Любопытно отметить при этом, что, предлагая силовые методы достижения торговых целей, авторы проектов вовсе не считают ханства Средней Азии враждебными России. Например, С. А. Хрулев сообщает, что казахи полностью лояльны России, а туркмены (фактически находящиеся под властью ханов Хивы) только и ждут возможности принять российское подданство [Хрулев, 1863, с. 9, 12]. М. Михайлов в 1867 г. пишет, что если с Бухарой недавно и возникали конфликты, то Хива «давно уже держится с нами в мире» [Михайлов, 1869, с. 6] (отметим, что автор пишет это за шесть лет до похода Кауфмана, вызванного постоянной враждебностью хивинцев!). Совершенно пренебрежительное отношение выказывают авторы проектов к Кокандскому ханству, еще сравнительно недавно игравшему ведущую роль в политике Средне-Азиатского региона, но в 1850–1860-е годы утратившему значительную часть территории в противостоянии с Россией. Ю. А. Гагемейстер отмечает постоянные смуты, поставившие ханство на грани раскола, рекомендуя имперским властям вмешаться в его дела и «утвердить цивилизующее влияние России» [Гагемейстер, 1862, с. 727]. М. Михайлов упоминает «жалкие остатки независимого еще Кокана», которые, «вероятно, вскоре же будут присоединены к России, а потому о Кокане и говорить нечего» [Михайлов, 1869, с. 6]. А. И. Глуховский в своей «Записке» также пишет уже о «бывшем Коканском ханстве», считая вопрос его присоединения к России решенным [Глуховский, 1867, с. 6–7], хотя, как известно, Коканд окончательно вошел в состав империи лишь в 1876 г. и то после продолжительной кровопролитной войны.

При этом разработчики проектов отнюдь не считают свои рекомендации проявлением агрессии по отношению к государствам, которые сами же и обвиняют во враждебности к России. Напротив, все действия по расширению российской торговли должны способствовать развитию «цивилизации» в Средней Азии [Гагемейстер, 1862, с. 727; Хрулев, 1863, с. 15]. Подобный подход, с одной стороны, сходен с воззрениями идеологов западноевропейского колониализма, считавших прямой обязанностью «белого человека» нести «цивилизацию» отсталым народам Востока. Но с другой стороны, авторы проектов предлагают не просто знакомить население среднеазиатских ханств с благами российской (европейской) цивилизации, но и использовать ее достижения для повышения уровня экономического развития самих этих государств — в их же собственных интересах. Ярким примером в этом отношении служит рекомендация Ю. А. Гагемейстера укреплять позиции на среднеазиатских рынках не только с помощью военных мер или навязыванием местному населению российских товаров, но и неуклонным повышением качества последних [Гагемейстер, 1862, с. 719], т. е. экономист фактически поднимает вопрос о повышении уровня жизни как элемента приобщения к цивилизации.

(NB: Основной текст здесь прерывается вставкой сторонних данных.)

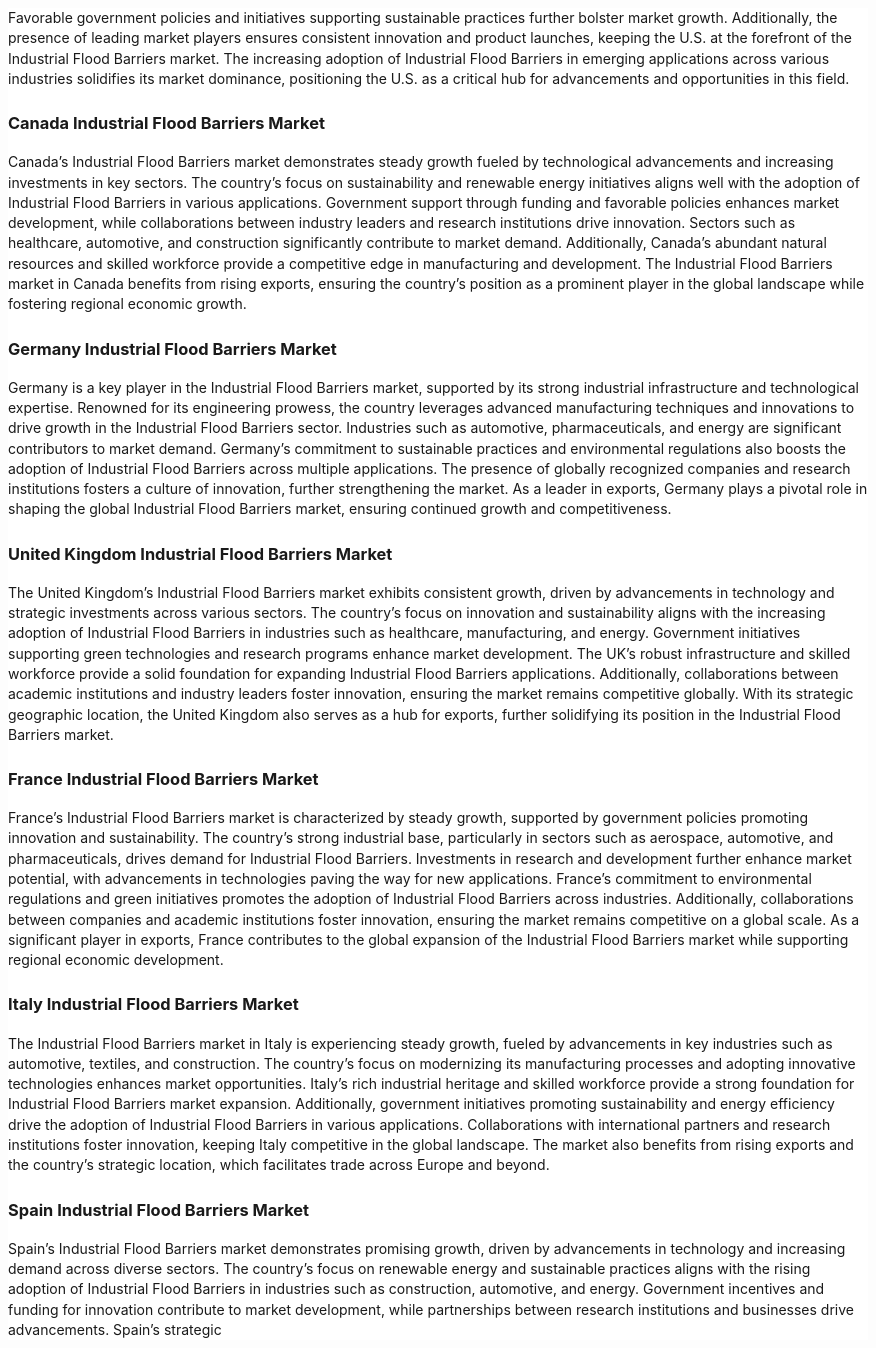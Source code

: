 Favorable government policies and initiatives supporting sustainable practices further bolster market growth. Additionally, the presence of leading market players ensures consistent innovation and product launches, keeping the U.S. at the forefront of the Industrial Flood Barriers market. The increasing adoption of Industrial Flood Barriers in emerging applications across various industries solidifies its market dominance, positioning the U.S. as a critical hub for advancements and opportunities in this field.</p><h3>Canada Industrial Flood Barriers Market</h3><p>Canada&rsquo;s Industrial Flood Barriers market demonstrates steady growth fueled by technological advancements and increasing investments in key sectors. The country&rsquo;s focus on sustainability and renewable energy initiatives aligns well with the adoption of Industrial Flood Barriers in various applications. Government support through funding and favorable policies enhances market development, while collaborations between industry leaders and research institutions drive innovation. Sectors such as healthcare, automotive, and construction significantly contribute to market demand. Additionally, Canada&rsquo;s abundant natural resources and skilled workforce provide a competitive edge in manufacturing and development. The Industrial Flood Barriers market in Canada benefits from rising exports, ensuring the country&rsquo;s position as a prominent player in the global landscape while fostering regional economic growth.</p><h3>Germany Industrial Flood Barriers Market</h3><p>Germany is a key player in the Industrial Flood Barriers market, supported by its strong industrial infrastructure and technological expertise. Renowned for its engineering prowess, the country leverages advanced manufacturing techniques and innovations to drive growth in the Industrial Flood Barriers sector. Industries such as automotive, pharmaceuticals, and energy are significant contributors to market demand. Germany&rsquo;s commitment to sustainable practices and environmental regulations also boosts the adoption of Industrial Flood Barriers across multiple applications. The presence of globally recognized companies and research institutions fosters a culture of innovation, further strengthening the market. As a leader in exports, Germany plays a pivotal role in shaping the global Industrial Flood Barriers market, ensuring continued growth and competitiveness.</p><h3>United Kingdom Industrial Flood Barriers Market</h3><p>The United Kingdom&rsquo;s Industrial Flood Barriers market exhibits consistent growth, driven by advancements in technology and strategic investments across various sectors. The country&rsquo;s focus on innovation and sustainability aligns with the increasing adoption of Industrial Flood Barriers in industries such as healthcare, manufacturing, and energy. Government initiatives supporting green technologies and research programs enhance market development. The UK&rsquo;s robust infrastructure and skilled workforce provide a solid foundation for expanding Industrial Flood Barriers applications. Additionally, collaborations between academic institutions and industry leaders foster innovation, ensuring the market remains competitive globally. With its strategic geographic location, the United Kingdom also serves as a hub for exports, further solidifying its position in the Industrial Flood Barriers market.</p><h3>France Industrial Flood Barriers Market</h3><p>France&rsquo;s Industrial Flood Barriers market is characterized by steady growth, supported by government policies promoting innovation and sustainability. The country&rsquo;s strong industrial base, particularly in sectors such as aerospace, automotive, and pharmaceuticals, drives demand for Industrial Flood Barriers. Investments in research and development further enhance market potential, with advancements in technologies paving the way for new applications. France&rsquo;s commitment to environmental regulations and green initiatives promotes the adoption of Industrial Flood Barriers across industries. Additionally, collaborations between companies and academic institutions foster innovation, ensuring the market remains competitive on a global scale. As a significant player in exports, France contributes to the global expansion of the Industrial Flood Barriers market while supporting regional economic development.</p><h3>Italy Industrial Flood Barriers Market</h3><p>The Industrial Flood Barriers market in Italy is experiencing steady growth, fueled by advancements in key industries such as automotive, textiles, and construction. The country&rsquo;s focus on modernizing its manufacturing processes and adopting innovative technologies enhances market opportunities. Italy&rsquo;s rich industrial heritage and skilled workforce provide a strong foundation for Industrial Flood Barriers market expansion. Additionally, government initiatives promoting sustainability and energy efficiency drive the adoption of Industrial Flood Barriers in various applications. Collaborations with international partners and research institutions foster innovation, keeping Italy competitive in the global landscape. The market also benefits from rising exports and the country&rsquo;s strategic location, which facilitates trade across Europe and beyond.</p><h3>Spain Industrial Flood Barriers Market</h3><p>Spain&rsquo;s Industrial Flood Barriers market demonstrates promising growth, driven by advancements in technology and increasing demand across diverse sectors. The country&rsquo;s focus on renewable energy and sustainable practices aligns with the rising adoption of Industrial Flood Barriers in industries such as construction, automotive, and energy. Government incentives and funding for innovation contribute to market development, while partnerships between research institutions and businesses drive advancements. Spain&rsquo;s strategic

На основе вышесказанного можно сделать вывод, что авторы проектов развития торговли России в Средней Азии всячески старались подчеркнуть значение среднеазиатских ханств в этой сфере деятельности. При этом оценка роли этих государств в проектах представляется довольно противоречивой. С одной стороны, авторы, в большинстве своем незнакомые непосредственно с политическими и экономическими реалиями в регионе, в значительной степени идеализировали ситуацию: приписывали Бухаре, Хиве и Коканду бо́льшую заинтересованность в торговых связях с Россией, чем она была на самом деле; преувеличивали их готовность согласиться на российские предложения по укреплению позиций русских торговых кругов в ханствах. С другой стороны, ряд авторов проектов напрямую связывали укрепление позиций российских торговых кругов в Средней Азии с активным (в том числе и военным) продвижением Российской империи в регионе, захватом стратегически важных территорий, чтобы можно было взаимодействовать с ханствами уже с позиции силы.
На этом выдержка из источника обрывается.